Russia’s national coal industry has 113 underground mines, 128 open-cut mines and 40 preparation plants, employing about 328,000 people. State subsidies to the coal industry in the first half of 2002 totaled about $US99.5 million. In 2001, private companies share of coal production was 72% and by the time privatization of the industry is over, at the beginning of 2004, this proportion is expected to reach 95%.


The ongoing process of privatization of Russia’s coal industry is accompanied by unprecedented scandals, some of which have criminal links. Two of the biggest national financial-industrial groups – Siberian Coal Energy Company (SCEC, controlled by MDM) and Russian Coal (controlled by Mezhprombank and Rusoil) are battling to gain control over the industry’s tastier morsels.

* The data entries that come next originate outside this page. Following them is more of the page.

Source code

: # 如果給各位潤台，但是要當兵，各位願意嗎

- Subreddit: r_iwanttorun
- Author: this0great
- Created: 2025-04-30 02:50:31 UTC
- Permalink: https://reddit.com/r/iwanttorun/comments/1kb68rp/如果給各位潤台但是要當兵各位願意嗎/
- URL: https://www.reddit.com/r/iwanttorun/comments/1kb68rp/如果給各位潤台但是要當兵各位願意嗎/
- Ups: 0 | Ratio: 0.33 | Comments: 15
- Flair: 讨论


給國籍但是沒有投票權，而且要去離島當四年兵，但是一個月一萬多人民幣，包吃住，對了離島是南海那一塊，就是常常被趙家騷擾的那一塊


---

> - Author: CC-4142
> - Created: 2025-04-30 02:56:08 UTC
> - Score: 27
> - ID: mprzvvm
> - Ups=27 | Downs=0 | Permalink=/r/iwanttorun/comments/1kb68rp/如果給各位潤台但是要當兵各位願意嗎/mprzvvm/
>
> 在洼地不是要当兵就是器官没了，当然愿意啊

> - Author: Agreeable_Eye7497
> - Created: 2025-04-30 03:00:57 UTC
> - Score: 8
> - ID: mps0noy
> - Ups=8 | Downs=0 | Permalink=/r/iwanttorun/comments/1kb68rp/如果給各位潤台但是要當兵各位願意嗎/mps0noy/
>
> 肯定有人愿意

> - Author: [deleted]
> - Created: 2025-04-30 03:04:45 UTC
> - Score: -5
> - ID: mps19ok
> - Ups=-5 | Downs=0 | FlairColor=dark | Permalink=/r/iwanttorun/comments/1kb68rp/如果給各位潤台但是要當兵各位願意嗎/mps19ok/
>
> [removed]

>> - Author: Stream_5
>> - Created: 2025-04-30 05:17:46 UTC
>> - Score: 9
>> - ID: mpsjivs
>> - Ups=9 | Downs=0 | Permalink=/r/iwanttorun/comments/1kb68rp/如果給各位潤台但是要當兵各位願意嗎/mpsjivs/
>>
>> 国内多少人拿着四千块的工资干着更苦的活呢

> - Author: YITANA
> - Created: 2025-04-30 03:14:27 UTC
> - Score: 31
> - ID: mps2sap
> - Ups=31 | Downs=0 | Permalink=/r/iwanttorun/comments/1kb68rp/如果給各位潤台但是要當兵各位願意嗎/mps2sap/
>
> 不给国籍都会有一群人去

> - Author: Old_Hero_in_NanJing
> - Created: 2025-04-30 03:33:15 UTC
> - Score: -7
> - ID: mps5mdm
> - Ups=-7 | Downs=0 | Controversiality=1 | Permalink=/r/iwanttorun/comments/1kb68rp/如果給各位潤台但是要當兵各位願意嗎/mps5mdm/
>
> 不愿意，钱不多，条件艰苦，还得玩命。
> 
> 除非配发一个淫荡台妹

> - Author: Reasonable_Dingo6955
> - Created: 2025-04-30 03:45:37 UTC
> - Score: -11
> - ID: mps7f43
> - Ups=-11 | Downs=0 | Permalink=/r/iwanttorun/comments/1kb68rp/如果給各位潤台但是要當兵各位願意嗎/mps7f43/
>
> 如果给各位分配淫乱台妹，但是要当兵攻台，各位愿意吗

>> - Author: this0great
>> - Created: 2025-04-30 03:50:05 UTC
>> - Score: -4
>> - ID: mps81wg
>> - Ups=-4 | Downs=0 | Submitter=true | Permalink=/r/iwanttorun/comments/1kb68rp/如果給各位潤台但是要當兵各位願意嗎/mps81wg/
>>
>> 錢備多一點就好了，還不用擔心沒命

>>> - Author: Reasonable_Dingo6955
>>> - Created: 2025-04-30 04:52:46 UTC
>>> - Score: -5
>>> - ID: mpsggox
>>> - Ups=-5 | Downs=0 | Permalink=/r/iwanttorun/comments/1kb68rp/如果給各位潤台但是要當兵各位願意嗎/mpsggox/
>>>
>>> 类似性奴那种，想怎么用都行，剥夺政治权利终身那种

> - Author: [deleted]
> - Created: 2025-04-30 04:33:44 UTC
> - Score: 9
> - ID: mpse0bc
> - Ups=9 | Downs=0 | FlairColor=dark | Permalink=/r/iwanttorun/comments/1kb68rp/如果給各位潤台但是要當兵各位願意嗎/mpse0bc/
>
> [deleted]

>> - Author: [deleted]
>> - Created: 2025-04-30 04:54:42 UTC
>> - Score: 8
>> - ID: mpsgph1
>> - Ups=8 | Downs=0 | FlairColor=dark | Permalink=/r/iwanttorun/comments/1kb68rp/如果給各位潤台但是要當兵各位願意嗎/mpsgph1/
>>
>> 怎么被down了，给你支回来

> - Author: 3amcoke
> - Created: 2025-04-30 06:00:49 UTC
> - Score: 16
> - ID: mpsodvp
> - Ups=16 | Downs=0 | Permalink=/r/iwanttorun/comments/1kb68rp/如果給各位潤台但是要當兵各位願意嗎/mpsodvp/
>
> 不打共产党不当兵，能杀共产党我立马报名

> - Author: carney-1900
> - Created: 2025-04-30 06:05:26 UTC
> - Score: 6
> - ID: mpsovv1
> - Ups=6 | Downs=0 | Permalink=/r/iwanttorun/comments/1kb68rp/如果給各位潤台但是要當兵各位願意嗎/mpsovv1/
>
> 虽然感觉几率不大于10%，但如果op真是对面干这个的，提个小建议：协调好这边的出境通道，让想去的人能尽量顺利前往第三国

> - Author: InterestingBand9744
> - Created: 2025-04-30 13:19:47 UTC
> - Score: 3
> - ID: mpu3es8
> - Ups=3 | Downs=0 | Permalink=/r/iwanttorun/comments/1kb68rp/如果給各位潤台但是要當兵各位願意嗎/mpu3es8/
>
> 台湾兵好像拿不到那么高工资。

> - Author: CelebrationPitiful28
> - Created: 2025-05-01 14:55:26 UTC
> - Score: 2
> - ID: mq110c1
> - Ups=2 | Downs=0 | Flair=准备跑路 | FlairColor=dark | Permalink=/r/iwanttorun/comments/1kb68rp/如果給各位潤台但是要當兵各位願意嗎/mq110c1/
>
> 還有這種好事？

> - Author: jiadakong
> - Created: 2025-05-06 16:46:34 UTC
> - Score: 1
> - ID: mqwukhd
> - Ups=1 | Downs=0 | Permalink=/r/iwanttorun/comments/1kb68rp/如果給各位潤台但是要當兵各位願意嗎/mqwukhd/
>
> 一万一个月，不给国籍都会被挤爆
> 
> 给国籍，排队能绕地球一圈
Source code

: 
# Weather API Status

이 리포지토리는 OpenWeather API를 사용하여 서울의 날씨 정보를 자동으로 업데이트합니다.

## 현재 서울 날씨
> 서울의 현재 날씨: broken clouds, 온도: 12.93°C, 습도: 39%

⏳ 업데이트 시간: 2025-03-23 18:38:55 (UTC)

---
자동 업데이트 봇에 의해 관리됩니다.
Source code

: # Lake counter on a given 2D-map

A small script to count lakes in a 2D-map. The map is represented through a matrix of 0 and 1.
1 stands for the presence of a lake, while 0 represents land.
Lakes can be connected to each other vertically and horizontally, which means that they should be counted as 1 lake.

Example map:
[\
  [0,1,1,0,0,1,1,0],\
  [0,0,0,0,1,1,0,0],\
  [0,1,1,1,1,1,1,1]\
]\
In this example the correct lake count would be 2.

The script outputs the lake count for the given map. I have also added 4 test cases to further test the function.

Russian Coal demanded of Oleg Misevra, Head of SCEC to pass them 30% of shares in Far East Coal Company by threatening to produce evidence implicating Misevra in the murder of his colleague.


In early December an auction to sell 60.5% of federal share holding of Inta Coal, was declared abortive because there was only one contender – there must be at least two. The starting price was $US26 million, which will now be decreased. Russian Fund of Federal Property announced the next auction to sell 41% federal share holding of Tula Coal would be held January 17, 2003. The starting price of the share holding is about $US 0.95 million.


The biggest player in the Russian coal industry - Siberian Coal Energy Company – plans to register English-language name SIBENCO. It comprises such big coal producing companies as Krasnoyarsk Coal (Krasugol), East Siberian Coal (Vostsibugol), Chita Coal (Chitaugol), Khackasia Coal (Khackasugol), Sakhalin Coal Corporation and others and produces about one third of total Russia’s production – some 70 million tons per year.


Another company, South Kuzbass Coal Company, was recognized by analyst company Rosinformugol, as the leading coal company. The assessment took into account production, production dynamics, performance, efficiency and so on. Kuzbass Coal produced about 8.5 million tons of coal during January-September 2002, with a monthly productivity of face workers measuring 184 tons.


Things for Russia’s coal industry are not all bleak. Above all, there is an understanding of the problems and need for development among state leaders.


“The situation in the coal industry has to be changed because coal is our future”, said Vladimir Putin, President of Russia.


In his view the main problems are coal/gas price disbalance and the absence of a consolidated export strategy. The President also stressed the necessity of investments.


“It is not so important which they (investments) would be – foreign or domestic, the important is they have to be,” Putin said.